Single Parent Dating: When Should I Introduce My Kids?

Man and woman smiling after introducing kids to a date.
Photo © Paul Bradbury/Getty Images

For single parents, dating can be fun, terrifying, and intoxicating all at once. When you find yourself dating one person, in particular, a whole new set of questions emerges.

When should I introduce my kids?

This is a common question, and it's one that many single parents wrestle with. While there is no "right or wrong" answer, you want to be certain that you've given your relationship a significant amount of time to grow and experience the natural fluctuations of ups and downs.

Ultimately, no matter how long you've dated, the bottom line is that you must do what you feel is right for your children.

Consider the following factors before you introduce your kids to someone you're dating:

  • The ages and emotional development of your children
  • The length of time you've been dating
  • The amount of time that has passed since the children perceived you as being "together" with the other parent
  • How well you know this person personally
  • What you know about him or her, if anything, from mutual friends
  • How he or she handles stress and works through conflict
  • How you plan to introduce him or her to your children
  • Whether you both view this as a long-term relationship
  • How quickly and easily your children get attached to other adults
  • That no matter how careful you are about how and when you introduce your kids, they may still not like the person you're dating

How soon is too soon?

In the world of single parent dating, if you're asking this question, it might actually be too soon.

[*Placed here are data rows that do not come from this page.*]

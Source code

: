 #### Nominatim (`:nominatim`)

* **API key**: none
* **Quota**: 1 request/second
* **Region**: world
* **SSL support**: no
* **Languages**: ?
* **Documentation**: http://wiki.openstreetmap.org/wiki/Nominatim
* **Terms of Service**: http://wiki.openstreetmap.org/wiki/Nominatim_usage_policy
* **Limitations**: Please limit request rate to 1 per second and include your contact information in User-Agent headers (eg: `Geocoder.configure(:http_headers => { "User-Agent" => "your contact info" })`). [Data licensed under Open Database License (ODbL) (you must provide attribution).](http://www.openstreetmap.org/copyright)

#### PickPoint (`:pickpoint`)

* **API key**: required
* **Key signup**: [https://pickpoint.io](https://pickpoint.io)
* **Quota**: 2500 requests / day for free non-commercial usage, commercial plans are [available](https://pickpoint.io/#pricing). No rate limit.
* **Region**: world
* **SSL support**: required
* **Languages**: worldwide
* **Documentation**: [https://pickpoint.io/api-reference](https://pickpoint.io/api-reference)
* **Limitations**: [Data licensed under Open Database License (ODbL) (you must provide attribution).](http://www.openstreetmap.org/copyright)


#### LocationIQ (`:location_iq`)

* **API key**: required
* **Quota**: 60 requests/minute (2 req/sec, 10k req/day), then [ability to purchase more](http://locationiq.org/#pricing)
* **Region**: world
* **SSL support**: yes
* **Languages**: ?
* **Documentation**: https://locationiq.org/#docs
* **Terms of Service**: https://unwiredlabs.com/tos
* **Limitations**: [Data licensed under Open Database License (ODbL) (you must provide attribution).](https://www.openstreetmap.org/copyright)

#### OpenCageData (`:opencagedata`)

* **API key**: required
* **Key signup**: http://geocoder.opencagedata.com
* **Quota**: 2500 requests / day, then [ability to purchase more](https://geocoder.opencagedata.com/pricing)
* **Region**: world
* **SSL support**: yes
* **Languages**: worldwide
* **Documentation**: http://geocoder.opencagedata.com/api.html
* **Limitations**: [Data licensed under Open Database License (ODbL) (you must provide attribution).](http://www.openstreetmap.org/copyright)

If you're looking for hard-and-fast rules for when to introduce your children, look at two different numbers: how long it's been since your breakup, and how long you've been seeing the person you're dating now. If your kids might consider either of those numbers "too soon," then it's too soon. If you're not sure, consider 6 months to a year as a conservative rule of thumb.

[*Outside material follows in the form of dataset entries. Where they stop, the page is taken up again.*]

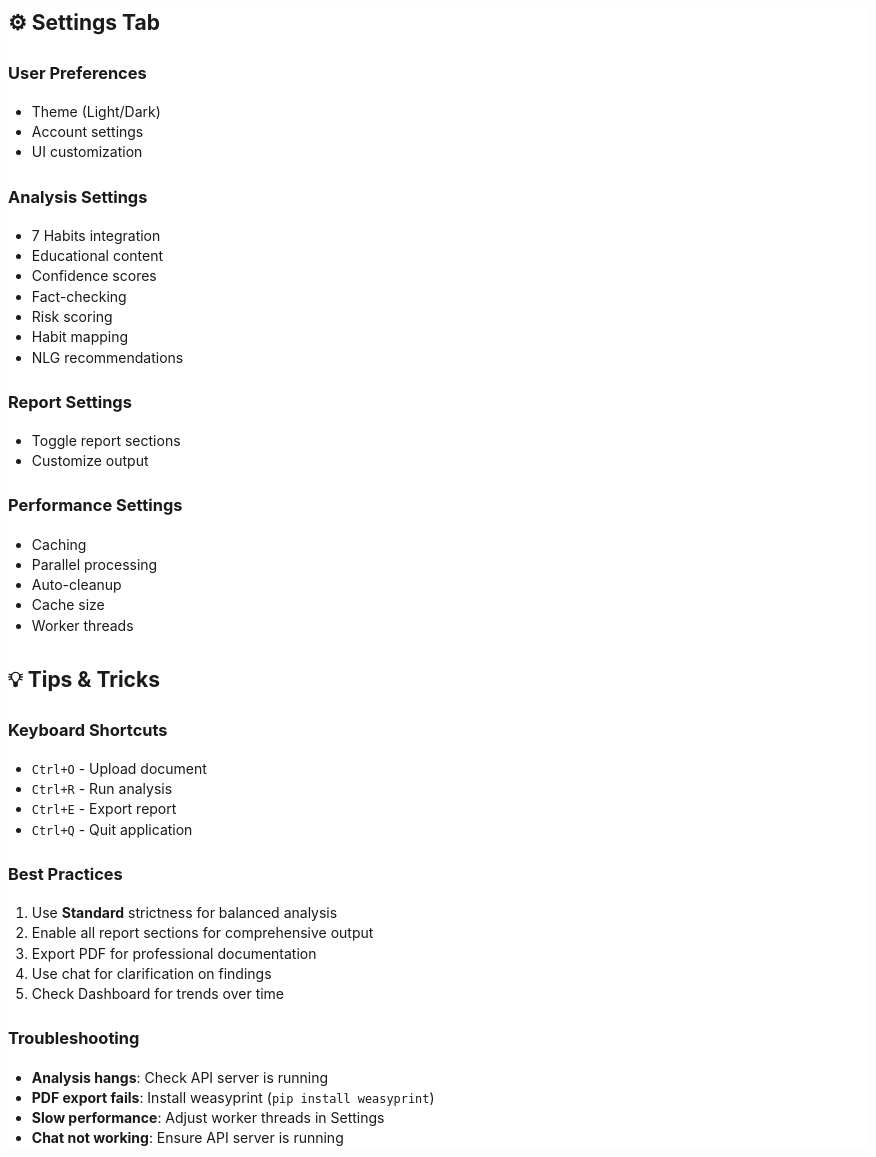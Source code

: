 ## ⚙️ Settings Tab

### User Preferences
- Theme (Light/Dark)
- Account settings
- UI customization

### Analysis Settings
- 7 Habits integration
- Educational content
- Confidence scores
- Fact-checking
- Risk scoring
- Habit mapping
- NLG recommendations

### Report Settings
- Toggle report sections
- Customize output

### Performance Settings
- Caching
- Parallel processing
- Auto-cleanup
- Cache size
- Worker threads

## 💡 Tips & Tricks

### Keyboard Shortcuts
- `Ctrl+O` - Upload document
- `Ctrl+R` - Run analysis
- `Ctrl+E` - Export report
- `Ctrl+Q` - Quit application

### Best Practices
1. Use **Standard** strictness for balanced analysis
2. Enable all report sections for comprehensive output
3. Export PDF for professional documentation
4. Use chat for clarification on findings
5. Check Dashboard for trends over time

### Troubleshooting
- **Analysis hangs**: Check API server is running
- **PDF export fails**: Install weasyprint (`pip install weasyprint`)
- **Slow performance**: Adjust worker threads in Settings
- **Chat not working**: Ensure API server is running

How can I help my kids adjust to the idea of mom (or dad) dating again?

The biggest thing to remember here is not to take your kids by surprise. They don't want to meet the person you're dating at the breakfast table, a school event, or an obviously pre-planned "accidental" meet-up at the mall or grocery store.

Instead, be intentional. Talk with your kids privately about what's going on, and be as honest as you can without giving them details they don't need to know. And then, when you're ready to introduce your kids to that special someone you've been seeing for awhile, tell them. Say, "I'd like you to meet him (or her." Then ask if that's okay and take it from there. Even if they say, "I'm not ready," you've made progress in the right direction by being open and honest. So give it time, and keep checking in now and then to find out how your kids are doing.